Vrij vroeg de volgende ochtend verzamelde de fiets-minnende IJslanders zich voor een toertocht, of, het zij voor sommigen, de wedstrijd. Hoewel het regende, waaide en 8 graden Celsius was had de helft van de IJslanders besloten dat het een prima weertje voor ”kort-kort” was. Toen Jan-Willem vroeg of bij de huidige weersituatie zonnebrandcrème nodig is, was het botte antwoord veelal ”nee”. Jan-Willem en Jan waren onderdeel van het team waarin Ingvar Omarsson (een IJslandse profwielrenner) voor de winst wilde gaan. Dit nieuws ging in rap tempo van mond tot mond. Zo werden de mannen al vóór de start in de gaten gehouden. Renners in alle soorten en maten arriveerden bij de start. Met baarden, spatboorden, dure fietsen, klassieke fietsen, korte broek, lange broek, kinderen, vrouwen en alles wat je verder kan verzinnen stond aan het vertrek. Dit liet al snel zien dat, zoals Ingvar had gezegd, de sport niet erg groot is in IJsland.
Na de start werd vertrokken voor een koers van 110 km. Eerst een lus van 97 km, waarna een zeer plaatselijk ronde de 110 km vol zou maken. Direct na de neutralisatie werd het peloton gedecimeerd tot een groep van zo’n 25 man. Het glooiende terrein, de wind en de kou maakten de koers vanaf het begin al zwaar en traag. Na een aantal kleine aanvallen wist Tobias Mörch na 10 km een gaatje te slaan. Als gevolg hiervan waren Jan-Willem en Jan als snel veroordeeld tot achtervolgen. De Deen, die het ruime sop had gekozen, bleek spekkoper te zijn want de rest van de groep besloot dikwijls écht niet gaan rijden.

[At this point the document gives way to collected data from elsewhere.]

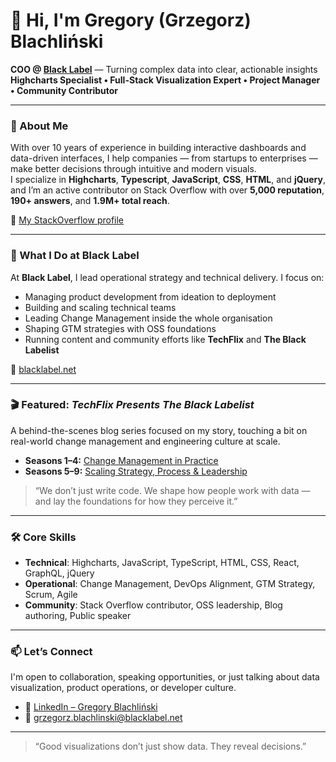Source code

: # 👋 Hi, I'm Gregory (Grzegorz) Blachliński

**COO @ [Black Label](https://blacklabel.net)** — Turning complex data into clear, actionable insights  
**Highcharts Specialist • Full-Stack Visualization Expert • Project Manager • Community Contributor**

---

### 🔹 About Me

With over 10 years of experience in building interactive dashboards and data-driven interfaces, I help companies — from startups to enterprises — make better decisions through intuitive and modern visuals.  
I specialize in **Highcharts**, **Typescript**, **JavaScript**, **CSS**, **HTML**, and **jQuery**, and I’m an active contributor on Stack Overflow with over **5,000 reputation**, **190+ answers**, and **1.9M+ total reach**.

📌 [My StackOverflow profile](https://stackoverflow.com/users/5418042/grzegorz-blachli%C5%84ski)

---

### 🚀 What I Do at Black Label

At **Black Label**, I lead operational strategy and technical delivery. I focus on:
- Managing product development from ideation to deployment
- Building and scaling technical teams
- Leading Change Management inside the whole organisation
- Shaping GTM strategies with OSS foundations
- Running content and community efforts like **TechFlix** and **The Black Labelist**

🔗 [blacklabel.net](https://blacklabel.net)

---

### 🎬 Featured: *TechFlix Presents The Black Labelist*

A behind-the-scenes blog series focused on my story, touching a bit on real-world change management and engineering culture at scale.

- **Seasons 1–4:** [Change Management in Practice](https://blacklabel.net/blog/operations/change-management/techflix-presents-the-black-labelist-seasons-1-4/)
- **Seasons 5–9:** [Scaling Strategy, Process & Leadership](https://blacklabel.net/blog/operations/change-management/techflix-presents-the-black-labelist-seasons-5-9/)

> “We don’t just write code. We shape how people work with data — and lay the foundations for how they perceive it.”

---

### 🛠️ Core Skills

- **Technical**: Highcharts, JavaScript, TypeScript, HTML, CSS, React, GraphQL, jQuery
- **Operational**: Change Management, DevOps Alignment, GTM Strategy, Scrum, Agile
- **Community**: Stack Overflow contributor, OSS leadership, Blog authoring, Public speaker

---

### 📫 Let’s Connect

I'm open to collaboration, speaking opportunities, or just talking about data visualization, product operations, or developer culture.

- 💼 [LinkedIn – Gregory Blachliński](https://www.linkedin.com/in/gregory-blachlinski/)
- 📧 grzegorz.blachlinski@blacklabel.net

---

> “Good visualizations don’t just show data. They reveal decisions.”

Zoals afgesproken werd in de heuvels het verschil gemaakt en de volledige ploeg kwam in de voorste groep te zitten waar op dat moment nog 12 renners over waren. Ingvar wist een tijdje vooruit te rijden met een Deense renner, maar zij werden teruggepakt, terwijl Jan er aan de andere kant af moest (door, wat later bleek, een dieper liggende oorzaak). De afdaling werd gedomineerd door Ingvar en een andere ”suïcidale” renner van SEG Racing. Na 10 minuten viel alles, geheel volgens verwachting, gewoon weer stil en kwam er een groepje van een stuk of 20 renners samen. In de plaatselijk ronde wist ook de andere Deen nog weg te springen en zo 2e te worden, omdat Tobias Mörch pas bij de finish werd terug gezien. Ingvar sprintte naar de 3e plek. Jan-Willem, die bekend staat om zijn karakter maar niet om zijn sprintcapaciteit, werd 5e en Jan wist ondanks zijn slechte dag nog 18e te worden.
”J & J” hebben gelukkig nog even de toerist uit kunnen hangen en kunnen iedereen IJsland aanraden als reis- en fietsbestemming. Het land heeft prachtige natuur. Geisers, watervallen, bergen, gletsjers, mensen en de meest lieve en gastvrije walvissen ooit.